[TASK ITEM]
Read through the records. Copy each line that has the word "Module".
*** Block opens ***
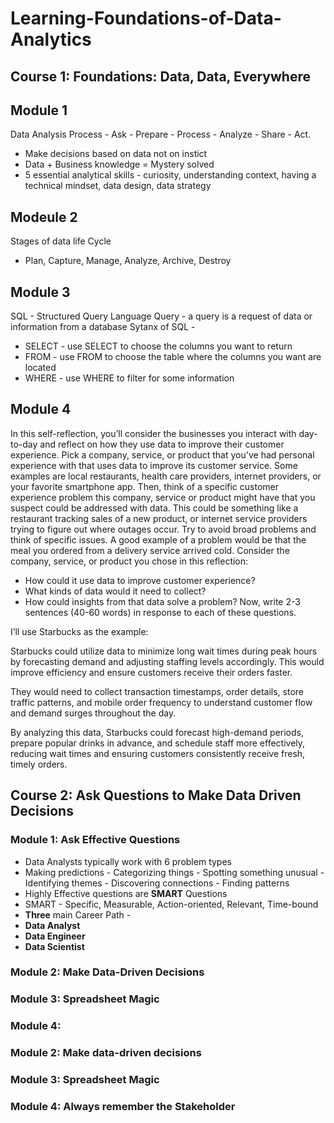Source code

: # Learning-Foundations-of-Data-Analytics

## Course 1: Foundations: Data, Data, Everywhere

## Module 1
Data Analysis Process - Ask - Prepare - Process - Analyze - Share - Act.
- Make decisions based on data not on instict
- Data + Business knowledge = Mystery solved
- 5 essential analytical skills - curiosity, understanding context, having a technical mindset, data design, data strategy


## Modeule 2
Stages of data life Cycle
- Plan, Capture, Manage, Analyze, Archive, Destroy


## Module 3
SQL - Structured Query Language
Query - a query is a request of data or information from a database
Sytanx of SQL -
- SELECT - use SELECT to choose the columns you want to return
- FROM - use FROM to choose the table where the columns you want are located
- WHERE - use WHERE to filter for some information


## Module 4
In this self-reflection, you’ll consider the businesses you interact with day-to-day and reflect on how they use data to improve their customer experience. 
Pick a company, service, or product that you've had personal experience with that uses data to improve its customer service. Some examples are local restaurants, health care providers, internet providers, or your favorite smartphone app. 
Then, think of a specific customer experience problem this company, service or product might have that you suspect could be addressed with data. This could be something like a restaurant tracking sales of a new product, or internet service providers trying to figure out where outages occur. 
Try to avoid broad problems and think of specific issues. A good example of a problem would be that the meal you ordered from a delivery service arrived cold. 
Consider the company, service, or product you chose in this reflection: 
- How could it use data to improve customer experience?
- What kinds of data would it need to collect?
- How could insights from that data solve a problem?
Now, write 2-3 sentences (40-60 words) in response to each of these questions.

I’ll use Starbucks as the example:

Starbucks could utilize data to minimize long wait times during peak hours by forecasting demand and adjusting staffing levels accordingly. This would improve efficiency and ensure customers receive their orders faster.

They would need to collect transaction timestamps, order details, store traffic patterns, and mobile order frequency to understand customer flow and demand surges throughout the day.

By analyzing this data, Starbucks could forecast high-demand periods, prepare popular drinks in advance, and schedule staff more effectively, reducing wait times and ensuring customers consistently receive fresh, timely orders.






## Course 2: Ask Questions to Make Data Driven Decisions

### Module 1: Ask Effective Questions

- Data Analysts typically work with 6 problem types
- Making predictions - Categorizing things - Spotting something unusual - Identifying themes - Discovering connections - Finding patterns
- Highly Effective questions are **SMART** Questions
- SMART - Specific, Measurable, Action-oriented, Relevant, Time-bound
- **Three** main Career Path -
- **Data Analyst**
- **Data Engineer**
- **Data Scientist**

### Module 2: Make Data-Driven Decisions

### Module 3: Spreadsheet Magic

### Module 4: 









### Module 2: Make data-driven decisions

### Module 3: Spreadsheet Magic

### Module 4: Always remember the Stakeholder
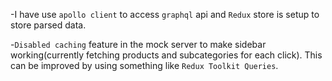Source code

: -I have use `apollo client` to access `graphql` api and `Redux` store is setup to store parsed data.

-`Disabled caching` feature in the mock server to make sidebar working(currently fetching products and subcategories for each click). This can be improved by using something like `Redux Toolkit Queries`.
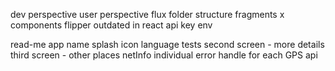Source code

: dev perspective
user perspective
flux
folder structure
fragments x components
flipper outdated in react
api key
env


read-me
app name
splash
icon
language
tests
second screen - more details
third screen - other places
netInfo
individual error handle for each GPS api
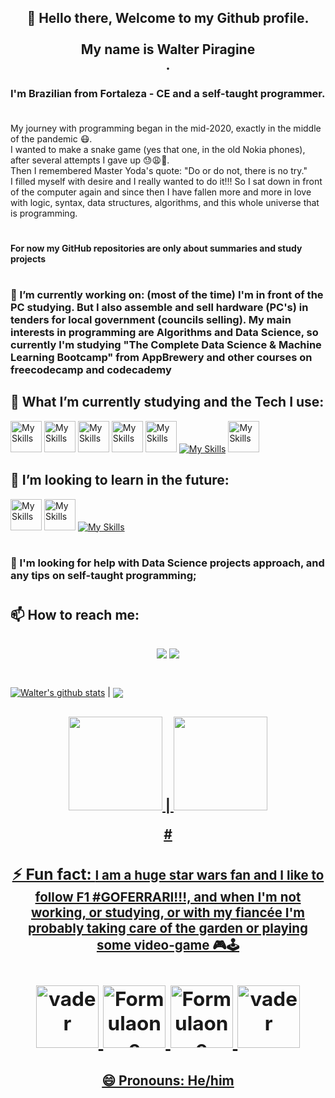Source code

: <h2 align="center"> 🖖 Hello there, Welcome to my Github profile. <br> <br>  My name is Walter Piragine <br>. </h2> 
<p align="center">
 
          
### I'm Brazilian from Fortaleza - CE and a self-taught programmer. <br> <br> 
My journey with programming began in the mid-2020, exactly in the middle of the pandemic 😷. <br>I wanted to make a snake game (yes that one, in the old Nokia phones), after several attempts I gave up 😓😩🥵.<br> Then I remembered Master Yoda's  quote: "Do or do not, there is no try." <br> I filled myself with desire and I really wanted to do it!!! So I sat down in front of the computer again and since then I have fallen more and more in love with logic, syntax, data structures, algorithms, and this whole universe that is programming.
#   
#### For now my GitHub repositories are only about summaries and study projects
#   
###  🔭 I’m currently working on: (most of the time) I'm in front of the PC studying. But I also assemble and sell hardware (PC's) in tenders for local government (councils selling). My main interests in programming are Algorithms and Data Science, so currently I'm studying "The Complete Data Science & Machine Learning Bootcamp" from AppBrewery and other courses on freecodecamp and codecademy


##  🌱 What I’m currently studying and the Tech I use: 
<img src="https://cdn.icon-icons.com/icons2/2107/PNG/512/file_type_vscode_icon_130084.png" alt="My Skills" width="50" height="50"> <img src="https://pandas.pydata.org//static/img/favicon_white.ico" alt="My Skills" width="50" height="50"> <img src="https://cdn-icons-png.flaticon.com/512/8616/8616578.png" alt="My Skills" width="50" height="50"> <img src="https://cdn.iconscout.com/icon/free/png-256/free-data-science-46-1170621.png" alt="My Skills" width="50" height="50"> <img src="https://cdn-icons-png.flaticon.com/128/4025/4025644.png" alt="My Skills" width="50" height="50"> [![My Skills](https://skillicons.dev/icons?i=py,html,django,git&theme=dark)](https://skillicons.dev) <img src="https://cdn-icons-png.flaticon.com/512/4248/4248443.png" alt="My Skills" width="50" height="50">

##  🚀 I’m looking to learn in the future: 
<img src="https://cdn-icons-png.flaticon.com/512/8637/8637099.png" alt="My Skills" width="50" height="50"> <img src="https://cdn-icons-png.flaticon.com/512/5181/5181965.png" alt="My Skills" width="50" height="50"> [![My Skills](https://skillicons.dev/icons?i=tensorflow,azure,docker,aws,kubernetes&theme=dark)](https://skillicons.dev)
#   
### 🤔 I'm looking for help with Data Science projects approach, and any tips on self-taught programming;
#   
##  📫 How to reach me: <br>
<h2 align="center"> <div>
<a href = "mailto:walter.jnior@gmail.com"><img loading="lazy" src="https://img.shields.io/badge/Gmail-D14836?style=for-the-badge&logo=gmail&logoColor=white" target="_blank"></a>
<a href="https://www.linkedin.com/in/walterpiragine/" target="_blank"><img loading="lazy" src="https://img.shields.io/badge/-LinkedIn-%230077B5?style=for-the-badge&logo=linkedin&logoColor=white" target="_blank"></a>   
</div> 
<p align="center">

 #   

<a href="https://github.com/swmeme/github-readme-stats"> <img align="center" src="https://github-readme-stats.vercel.app/api?username=swmeme&show_icons=true&include_all_commits=true&theme=buefy&hide_border=true" alt="Walter's github stats" /></a> | <a height="180em" href="https://github.com/swmeme/github-readme-stats"><img align="center" src="https://github-readme-stats.vercel.app/api/top-langs/?username=swmeme&layout=compact&theme=buefy&hide_border=true" /></a> 

<h2 align="center">
<div>
<a href="https://github.com/swmeme">
<img loading="lazy" height="150em" src="https://github-readme-stats.vercel.app/api/top-langs/?username=swmeme&layout=compact&langs_count=7&theme=dracula"/> | <img loading="lazy" height="150em" src="https://github-readme-stats.vercel.app/api?username=swmeme&show_icons=true&theme=dracula&include_all_commits=true&count_private=true"/>
</div>
<p align="center">
#  


 
### ⚡ Fun fact: <small> I am a huge star wars fan and I like to follow F1 #GOFERRARI!!!, and when I'm not working, or studying, or with my fiancée I'm probably taking care of the garden or playing some video-game 🎮🕹️</small>

<h2 align="center">
<img src="https://media.tenor.com/gWY3kXb_Vn0AAAAd/darth-vader-vader.gif" alt="vader" width="100" height="100"> <img src="https://media.tenor.com/2CCxoJnxsckAAAAC/car-speed.gif" alt="Formulaone" width="100" height="100"> <img src="https://media.tenor.com/YxQ7dqEdZjIAAAAd/ferrari-sf23.gif" alt="Formulaone" width="100" height="100"> <img src="https://media.tenor.com/0SUomFMYna8AAAAd/darth-vader-vader.gif" alt="vader" width="100" height="100"> 
<p align="center">

#### 😄 Pronouns: He/him




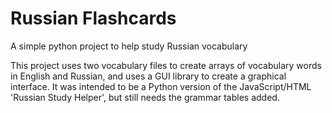 # Russian Flashcards
A simple python project to help study Russian vocabulary

This project uses two vocabulary files to create arrays of vocabulary words in English and Russian, and uses a GUI library to create a graphical interface. It was intended to be a Python version of the JavaScript/HTML 'Russian Study Helper', but still needs the grammar tables added.

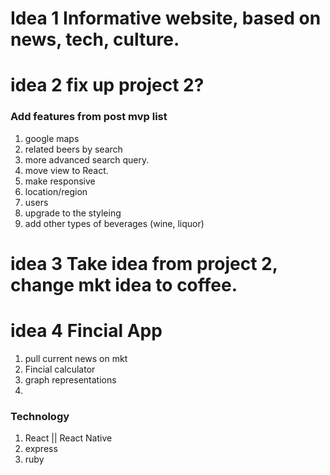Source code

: # Idea 1 Informative website, based on news, tech, culture.


# idea 2 fix up project 2?
### Add features from post mvp list
1. google maps
2. related beers by search
3. more advanced search query.
4. move view to React.
5. make responsive
6. location/region 
7. users
8. upgrade to the styleing 
9. add other types of beverages (wine, liquor)

# idea 3 Take idea from project 2, change mkt idea to coffee.

# idea 4 Fincial App
1. pull current news on mkt
2. Fincial calculator
3. graph representations 
4. 


### Technology
1. React || React Native
2. express
3. ruby 
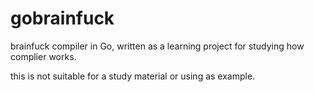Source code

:# gobrainfuck
brainfuck compiler in Go, written as a learning project for studying how complier works.

this is not suitable for a study material or using as example.
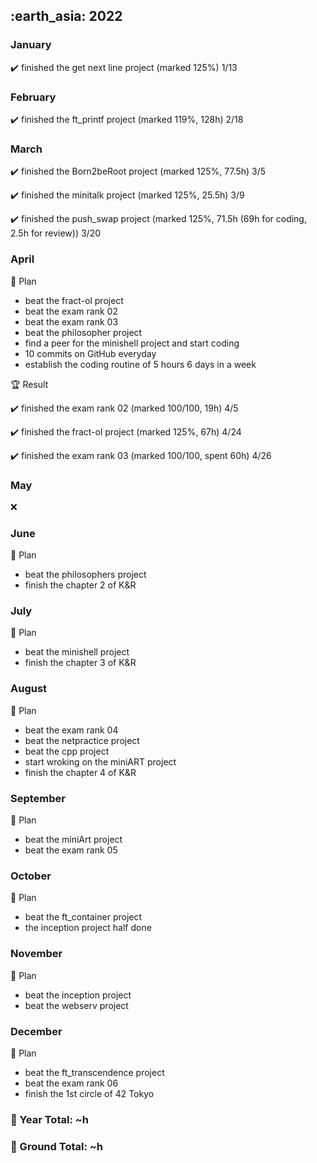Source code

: <h2> :earth_asia: 2022 </h2>


<h3> January </h3>

:heavy_check_mark: finished the get next line project (marked 125%) 1/13

<h3> February </h3>

:heavy_check_mark: finished the ft_printf project (marked 119%, 128h) 2/18

<h3> March </h3>

:heavy_check_mark: finished the Born2beRoot project (marked 125%, 77.5h) 3/5

:heavy_check_mark: finished the minitalk project (marked 125%, 25.5h) 3/9

:heavy_check_mark: finished the push_swap project (marked 125%, 71.5h (69h for coding, 2.5h for review)) 3/20

<h3>  April </h3>

:dart: Plan
- beat the fract-ol project
- beat the exam rank 02
- beat the exam rank 03
- beat the philosopher project
- find a peer for the minishell project and start coding
- 10 commits on GitHub everyday
- establish the coding routine of 5 hours 6 days in a week

:trophy: Result

:heavy_check_mark: finished the exam rank 02 (marked 100/100, 19h) 4/5

:heavy_check_mark: finished the fract-ol project (marked 125%, 67h) 4/24

:heavy_check_mark: finished the exam rank 03 (marked 100/100, spent 60h) 4/26


<h3>  May </h3>

:x:

<h3>  June </h3>

:dart: Plan
- beat the philosophers project
- finish the chapter 2 of K&R

<h3>  July </h3>

:dart: Plan
- beat the minishell project
- finish the chapter 3 of K&R

<h3>  August </h3>

:dart: Plan
- beat the exam rank 04
- beat the netpractice project 
- beat the cpp project 
- start wroking on the miniART project
- finish the chapter 4 of K&R
 
<h3> September </h3>

:dart: Plan
- beat the miniArt project
- beat the exam rank 05

<h3>  October </h3>

:dart: Plan
- beat the ft_container project
- the inception project half done

<h3>  November </h3>

:dart: Plan
- beat the inception project
- beat the webserv project

<h3> December </h3>

:dart: Plan
- beat the ft_transcendence project
- beat the exam rank 06
- finish the 1st circle of 42 Tokyo





<h3>📍 Year Total: ~h<br></h3>
<h3>📍 Ground Total: ~h</h3>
*** Block closes ***
[WRITTEN RESPONSE]
## Module 1
## Module 3
## Module 4
### Module 1: Ask Effective Questions
### Module 2: Make Data-Driven Decisions
### Module 3: Spreadsheet Magic
### Module 4: 
### Module 2: Make data-driven decisions
### Module 3: Spreadsheet Magic
### Module 4: Always remember the Stakeholder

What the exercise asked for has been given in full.